PROBLEM STATEMENT
Reproduce exactly the line with "아직 아무것도 표시되지 않을 것입니다." and all the lines beneath it, stopping only at the end of the material.
------------------------------
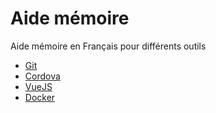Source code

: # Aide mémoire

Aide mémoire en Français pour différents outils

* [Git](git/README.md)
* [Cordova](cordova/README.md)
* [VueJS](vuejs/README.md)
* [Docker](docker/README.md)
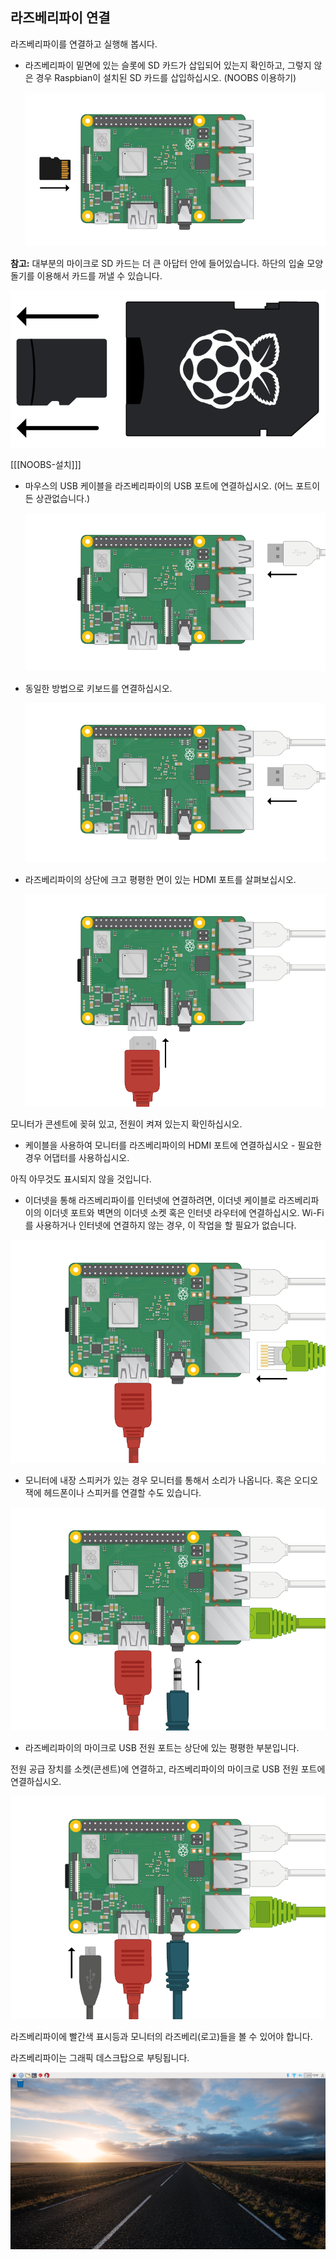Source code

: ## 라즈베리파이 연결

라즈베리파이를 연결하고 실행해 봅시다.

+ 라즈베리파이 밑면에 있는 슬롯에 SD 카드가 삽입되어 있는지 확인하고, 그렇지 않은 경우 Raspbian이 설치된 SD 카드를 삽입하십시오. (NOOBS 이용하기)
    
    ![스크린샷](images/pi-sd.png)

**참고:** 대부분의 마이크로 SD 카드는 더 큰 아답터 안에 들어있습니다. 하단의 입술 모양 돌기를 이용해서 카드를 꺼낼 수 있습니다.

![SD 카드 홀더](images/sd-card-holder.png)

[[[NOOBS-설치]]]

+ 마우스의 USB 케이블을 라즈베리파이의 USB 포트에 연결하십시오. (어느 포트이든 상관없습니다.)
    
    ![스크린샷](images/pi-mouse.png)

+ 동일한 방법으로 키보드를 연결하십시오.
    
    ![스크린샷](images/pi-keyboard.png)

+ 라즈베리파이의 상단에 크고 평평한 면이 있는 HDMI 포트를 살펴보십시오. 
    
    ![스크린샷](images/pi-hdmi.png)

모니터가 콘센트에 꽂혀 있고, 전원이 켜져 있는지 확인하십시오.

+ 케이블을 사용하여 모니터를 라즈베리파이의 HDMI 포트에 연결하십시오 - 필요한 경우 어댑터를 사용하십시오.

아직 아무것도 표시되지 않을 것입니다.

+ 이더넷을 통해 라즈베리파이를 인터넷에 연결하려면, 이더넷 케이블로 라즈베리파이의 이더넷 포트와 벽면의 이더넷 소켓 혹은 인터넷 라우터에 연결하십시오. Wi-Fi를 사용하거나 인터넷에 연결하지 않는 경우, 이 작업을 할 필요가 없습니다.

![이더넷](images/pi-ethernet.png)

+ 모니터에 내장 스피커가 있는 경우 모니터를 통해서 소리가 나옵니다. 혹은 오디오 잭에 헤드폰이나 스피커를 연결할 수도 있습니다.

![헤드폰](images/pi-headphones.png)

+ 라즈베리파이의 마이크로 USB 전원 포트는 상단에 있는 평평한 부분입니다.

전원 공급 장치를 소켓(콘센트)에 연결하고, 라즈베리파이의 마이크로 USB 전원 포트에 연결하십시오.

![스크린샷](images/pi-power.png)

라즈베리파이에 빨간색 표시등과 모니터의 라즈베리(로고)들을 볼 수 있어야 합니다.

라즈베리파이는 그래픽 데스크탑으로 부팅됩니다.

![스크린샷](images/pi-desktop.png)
------------------------------
SOLUTION TO THIS TASK
아직 아무것도 표시되지 않을 것입니다.

+ 이더넷을 통해 라즈베리파이를 인터넷에 연결하려면, 이더넷 케이블로 라즈베리파이의 이더넷 포트와 벽면의 이더넷 소켓 혹은 인터넷 라우터에 연결하십시오. Wi-Fi를 사용하거나 인터넷에 연결하지 않는 경우, 이 작업을 할 필요가 없습니다.

![이더넷](images/pi-ethernet.png)

+ 모니터에 내장 스피커가 있는 경우 모니터를 통해서 소리가 나옵니다. 혹은 오디오 잭에 헤드폰이나 스피커를 연결할 수도 있습니다.

![헤드폰](images/pi-headphones.png)

+ 라즈베리파이의 마이크로 USB 전원 포트는 상단에 있는 평평한 부분입니다.

전원 공급 장치를 소켓(콘센트)에 연결하고, 라즈베리파이의 마이크로 USB 전원 포트에 연결하십시오.

![스크린샷](images/pi-power.png)

라즈베리파이에 빨간색 표시등과 모니터의 라즈베리(로고)들을 볼 수 있어야 합니다.

라즈베리파이는 그래픽 데스크탑으로 부팅됩니다.

![스크린샷](images/pi-desktop.png)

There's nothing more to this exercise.